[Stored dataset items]

- - - - - - -

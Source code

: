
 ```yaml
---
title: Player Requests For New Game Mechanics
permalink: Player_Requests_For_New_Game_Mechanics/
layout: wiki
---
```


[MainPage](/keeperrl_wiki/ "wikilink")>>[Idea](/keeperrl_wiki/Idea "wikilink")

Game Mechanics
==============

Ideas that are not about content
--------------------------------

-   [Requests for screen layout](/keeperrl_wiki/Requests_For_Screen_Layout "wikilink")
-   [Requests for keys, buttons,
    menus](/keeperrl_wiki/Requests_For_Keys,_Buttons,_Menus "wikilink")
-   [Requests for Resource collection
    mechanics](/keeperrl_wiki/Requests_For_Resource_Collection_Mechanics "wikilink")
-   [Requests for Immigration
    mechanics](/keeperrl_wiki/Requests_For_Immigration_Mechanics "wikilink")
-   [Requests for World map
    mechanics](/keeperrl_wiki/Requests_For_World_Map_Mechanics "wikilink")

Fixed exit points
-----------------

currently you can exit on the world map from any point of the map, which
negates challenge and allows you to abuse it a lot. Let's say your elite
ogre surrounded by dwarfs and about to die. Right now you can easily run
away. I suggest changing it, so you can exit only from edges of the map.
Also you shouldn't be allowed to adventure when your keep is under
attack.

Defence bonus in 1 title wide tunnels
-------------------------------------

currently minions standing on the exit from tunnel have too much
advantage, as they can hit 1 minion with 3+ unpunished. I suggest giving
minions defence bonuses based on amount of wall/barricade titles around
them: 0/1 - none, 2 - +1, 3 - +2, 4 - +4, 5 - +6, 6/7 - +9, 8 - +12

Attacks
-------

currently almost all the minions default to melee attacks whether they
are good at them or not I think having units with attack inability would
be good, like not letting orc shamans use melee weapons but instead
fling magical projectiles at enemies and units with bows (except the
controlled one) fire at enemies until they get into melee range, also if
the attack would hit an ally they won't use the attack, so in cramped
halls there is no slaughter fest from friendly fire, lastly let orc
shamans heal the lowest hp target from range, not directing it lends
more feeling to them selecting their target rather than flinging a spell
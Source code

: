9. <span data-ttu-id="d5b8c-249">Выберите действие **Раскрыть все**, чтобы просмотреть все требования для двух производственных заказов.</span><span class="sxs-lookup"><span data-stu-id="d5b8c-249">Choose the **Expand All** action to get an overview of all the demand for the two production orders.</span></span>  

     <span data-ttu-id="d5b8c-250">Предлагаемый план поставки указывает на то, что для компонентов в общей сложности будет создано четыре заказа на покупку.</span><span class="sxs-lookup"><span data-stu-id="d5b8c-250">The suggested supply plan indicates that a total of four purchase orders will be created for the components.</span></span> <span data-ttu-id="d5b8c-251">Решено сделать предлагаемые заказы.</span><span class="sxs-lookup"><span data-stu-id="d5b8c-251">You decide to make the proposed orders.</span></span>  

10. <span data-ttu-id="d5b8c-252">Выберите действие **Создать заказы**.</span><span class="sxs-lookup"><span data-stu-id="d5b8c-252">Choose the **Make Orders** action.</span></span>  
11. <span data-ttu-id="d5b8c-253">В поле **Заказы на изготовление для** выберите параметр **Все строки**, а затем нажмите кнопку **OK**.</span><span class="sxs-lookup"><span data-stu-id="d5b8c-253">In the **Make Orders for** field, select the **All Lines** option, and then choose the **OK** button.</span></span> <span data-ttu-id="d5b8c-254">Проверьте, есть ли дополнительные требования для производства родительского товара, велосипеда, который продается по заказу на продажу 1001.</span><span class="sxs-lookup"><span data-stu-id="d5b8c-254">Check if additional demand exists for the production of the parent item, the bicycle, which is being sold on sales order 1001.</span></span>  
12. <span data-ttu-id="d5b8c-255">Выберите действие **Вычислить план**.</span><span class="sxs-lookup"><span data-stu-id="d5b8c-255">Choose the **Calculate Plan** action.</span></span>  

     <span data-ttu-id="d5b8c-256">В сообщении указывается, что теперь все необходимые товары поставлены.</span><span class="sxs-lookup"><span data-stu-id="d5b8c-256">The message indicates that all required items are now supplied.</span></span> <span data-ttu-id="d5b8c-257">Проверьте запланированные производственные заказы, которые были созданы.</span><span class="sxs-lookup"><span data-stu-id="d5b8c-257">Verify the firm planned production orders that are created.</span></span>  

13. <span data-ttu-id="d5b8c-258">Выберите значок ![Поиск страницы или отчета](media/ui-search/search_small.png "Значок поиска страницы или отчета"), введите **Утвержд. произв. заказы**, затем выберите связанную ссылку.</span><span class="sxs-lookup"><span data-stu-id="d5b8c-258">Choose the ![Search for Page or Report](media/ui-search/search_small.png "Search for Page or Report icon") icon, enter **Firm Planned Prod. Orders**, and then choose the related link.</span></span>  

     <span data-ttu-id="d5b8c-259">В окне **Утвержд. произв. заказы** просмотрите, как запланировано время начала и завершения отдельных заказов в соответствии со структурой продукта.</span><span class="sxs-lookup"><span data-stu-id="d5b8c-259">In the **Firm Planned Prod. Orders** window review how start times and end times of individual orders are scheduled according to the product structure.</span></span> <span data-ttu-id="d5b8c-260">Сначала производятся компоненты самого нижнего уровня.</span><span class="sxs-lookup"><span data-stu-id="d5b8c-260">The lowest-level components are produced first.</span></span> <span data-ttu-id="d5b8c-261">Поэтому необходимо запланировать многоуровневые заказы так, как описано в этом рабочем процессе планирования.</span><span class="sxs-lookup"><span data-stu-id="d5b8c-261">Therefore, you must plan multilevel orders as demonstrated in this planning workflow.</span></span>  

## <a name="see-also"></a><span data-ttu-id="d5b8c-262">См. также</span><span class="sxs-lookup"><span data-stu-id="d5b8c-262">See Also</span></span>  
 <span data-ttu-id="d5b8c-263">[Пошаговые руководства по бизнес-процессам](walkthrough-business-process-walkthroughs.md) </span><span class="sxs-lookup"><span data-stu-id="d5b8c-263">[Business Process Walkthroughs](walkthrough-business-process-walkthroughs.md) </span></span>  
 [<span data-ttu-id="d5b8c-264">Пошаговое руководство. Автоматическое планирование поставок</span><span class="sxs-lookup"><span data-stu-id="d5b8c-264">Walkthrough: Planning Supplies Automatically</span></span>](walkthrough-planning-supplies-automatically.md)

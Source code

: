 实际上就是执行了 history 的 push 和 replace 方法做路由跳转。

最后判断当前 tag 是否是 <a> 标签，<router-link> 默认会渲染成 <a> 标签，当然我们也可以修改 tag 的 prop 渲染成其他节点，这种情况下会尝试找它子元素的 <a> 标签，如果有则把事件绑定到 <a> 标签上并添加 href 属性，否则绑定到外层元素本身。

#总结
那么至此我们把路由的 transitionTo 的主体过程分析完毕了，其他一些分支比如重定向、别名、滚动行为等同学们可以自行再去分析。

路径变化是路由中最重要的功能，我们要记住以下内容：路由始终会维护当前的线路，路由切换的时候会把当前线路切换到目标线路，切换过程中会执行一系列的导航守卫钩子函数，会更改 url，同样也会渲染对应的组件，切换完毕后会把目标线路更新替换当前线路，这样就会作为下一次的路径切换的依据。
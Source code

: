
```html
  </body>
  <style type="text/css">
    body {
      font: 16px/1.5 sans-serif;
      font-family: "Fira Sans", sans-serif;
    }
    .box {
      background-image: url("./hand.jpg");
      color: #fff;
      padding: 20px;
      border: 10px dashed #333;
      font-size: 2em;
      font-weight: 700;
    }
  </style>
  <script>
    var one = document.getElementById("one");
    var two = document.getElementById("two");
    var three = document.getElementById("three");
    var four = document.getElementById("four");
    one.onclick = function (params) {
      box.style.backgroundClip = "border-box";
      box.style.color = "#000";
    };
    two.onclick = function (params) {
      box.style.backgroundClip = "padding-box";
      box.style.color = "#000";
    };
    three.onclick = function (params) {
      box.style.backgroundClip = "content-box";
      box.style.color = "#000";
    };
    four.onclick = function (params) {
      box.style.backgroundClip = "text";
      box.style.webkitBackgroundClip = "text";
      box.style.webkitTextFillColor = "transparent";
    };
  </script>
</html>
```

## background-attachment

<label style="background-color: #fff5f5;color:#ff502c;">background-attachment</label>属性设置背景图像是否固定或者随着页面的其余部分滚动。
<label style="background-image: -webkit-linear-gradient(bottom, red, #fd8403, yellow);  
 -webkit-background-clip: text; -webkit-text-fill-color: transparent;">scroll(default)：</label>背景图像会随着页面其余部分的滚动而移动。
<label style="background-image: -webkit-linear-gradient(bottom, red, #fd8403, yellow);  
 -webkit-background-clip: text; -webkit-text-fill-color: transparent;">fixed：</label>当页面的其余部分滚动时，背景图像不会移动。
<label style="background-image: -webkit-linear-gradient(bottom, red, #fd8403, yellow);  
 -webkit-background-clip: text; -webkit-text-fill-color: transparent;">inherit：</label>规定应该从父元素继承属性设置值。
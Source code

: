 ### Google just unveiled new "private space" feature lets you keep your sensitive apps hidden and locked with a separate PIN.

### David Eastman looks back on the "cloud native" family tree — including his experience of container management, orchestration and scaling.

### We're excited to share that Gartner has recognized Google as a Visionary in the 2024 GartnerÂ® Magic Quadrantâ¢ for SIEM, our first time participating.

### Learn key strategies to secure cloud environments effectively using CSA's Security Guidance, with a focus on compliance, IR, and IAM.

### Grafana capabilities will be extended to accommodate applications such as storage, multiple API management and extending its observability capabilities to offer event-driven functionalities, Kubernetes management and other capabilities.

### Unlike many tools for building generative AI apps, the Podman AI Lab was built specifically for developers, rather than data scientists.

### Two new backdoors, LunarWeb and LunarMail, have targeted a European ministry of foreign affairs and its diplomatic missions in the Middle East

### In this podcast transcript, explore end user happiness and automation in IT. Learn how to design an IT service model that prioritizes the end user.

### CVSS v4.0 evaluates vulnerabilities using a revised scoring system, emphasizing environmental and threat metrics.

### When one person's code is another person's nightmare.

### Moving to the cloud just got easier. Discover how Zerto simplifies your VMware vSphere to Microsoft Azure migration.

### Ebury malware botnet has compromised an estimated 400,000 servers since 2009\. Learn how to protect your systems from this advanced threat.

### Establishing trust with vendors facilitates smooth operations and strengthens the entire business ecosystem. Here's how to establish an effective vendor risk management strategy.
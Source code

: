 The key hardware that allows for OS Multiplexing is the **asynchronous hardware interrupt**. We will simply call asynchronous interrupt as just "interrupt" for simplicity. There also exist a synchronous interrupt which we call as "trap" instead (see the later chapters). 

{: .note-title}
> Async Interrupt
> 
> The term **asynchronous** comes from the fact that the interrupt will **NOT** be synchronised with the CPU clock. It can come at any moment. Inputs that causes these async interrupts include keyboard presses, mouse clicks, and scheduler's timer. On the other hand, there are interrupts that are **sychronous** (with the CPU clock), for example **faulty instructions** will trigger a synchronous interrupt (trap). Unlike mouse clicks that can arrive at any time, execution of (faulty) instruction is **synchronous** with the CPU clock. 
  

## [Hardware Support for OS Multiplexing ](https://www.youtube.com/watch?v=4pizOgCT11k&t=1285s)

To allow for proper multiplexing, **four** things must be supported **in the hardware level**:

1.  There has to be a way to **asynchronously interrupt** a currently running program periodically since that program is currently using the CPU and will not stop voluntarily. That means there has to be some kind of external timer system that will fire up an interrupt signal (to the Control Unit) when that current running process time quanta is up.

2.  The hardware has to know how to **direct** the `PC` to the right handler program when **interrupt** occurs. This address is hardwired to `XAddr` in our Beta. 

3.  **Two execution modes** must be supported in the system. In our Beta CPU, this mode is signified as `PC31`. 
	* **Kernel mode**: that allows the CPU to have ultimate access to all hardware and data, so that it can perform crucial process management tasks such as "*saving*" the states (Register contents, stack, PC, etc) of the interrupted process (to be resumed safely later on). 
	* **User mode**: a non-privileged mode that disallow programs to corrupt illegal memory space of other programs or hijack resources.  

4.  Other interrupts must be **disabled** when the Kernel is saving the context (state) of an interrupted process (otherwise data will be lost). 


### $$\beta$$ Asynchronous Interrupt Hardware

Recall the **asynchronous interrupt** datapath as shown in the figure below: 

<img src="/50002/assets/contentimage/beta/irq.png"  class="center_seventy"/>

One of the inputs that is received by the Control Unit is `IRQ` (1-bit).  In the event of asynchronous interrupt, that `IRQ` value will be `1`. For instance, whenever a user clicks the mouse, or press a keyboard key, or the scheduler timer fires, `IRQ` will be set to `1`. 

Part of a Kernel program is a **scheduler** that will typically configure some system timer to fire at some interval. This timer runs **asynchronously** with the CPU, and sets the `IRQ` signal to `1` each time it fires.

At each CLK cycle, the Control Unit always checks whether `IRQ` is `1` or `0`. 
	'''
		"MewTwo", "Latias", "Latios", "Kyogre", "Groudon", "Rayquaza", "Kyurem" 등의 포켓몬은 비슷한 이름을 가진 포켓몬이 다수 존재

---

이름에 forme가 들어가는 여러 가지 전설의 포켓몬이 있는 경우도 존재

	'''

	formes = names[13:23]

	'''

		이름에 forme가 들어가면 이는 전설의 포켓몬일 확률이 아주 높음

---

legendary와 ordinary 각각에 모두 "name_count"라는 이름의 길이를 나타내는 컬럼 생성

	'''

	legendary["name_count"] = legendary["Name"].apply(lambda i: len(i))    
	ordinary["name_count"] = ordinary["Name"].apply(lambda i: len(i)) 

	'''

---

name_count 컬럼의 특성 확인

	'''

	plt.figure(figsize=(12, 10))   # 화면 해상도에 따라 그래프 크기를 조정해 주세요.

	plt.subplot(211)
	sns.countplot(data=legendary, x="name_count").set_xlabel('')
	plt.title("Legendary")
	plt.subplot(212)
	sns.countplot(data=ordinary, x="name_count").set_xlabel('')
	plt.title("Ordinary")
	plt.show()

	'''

- - - - - - -

__Problem requirements__: Your response should hold only an exact copy of the lines above, from the one containing "name_count 컬럼의 특성 확인" through the end of the entries.

__Solution for this problem__:
name_count 컬럼의 특성 확인

	'''

	plt.figure(figsize=(12, 10))   # 화면 해상도에 따라 그래프 크기를 조정해 주세요.

	plt.subplot(211)
	sns.countplot(data=legendary, x="name_count").set_xlabel('')
	plt.title("Legendary")
	plt.subplot(212)
	sns.countplot(data=ordinary, x="name_count").set_xlabel('')
	plt.title("Ordinary")
	plt.show()

	'''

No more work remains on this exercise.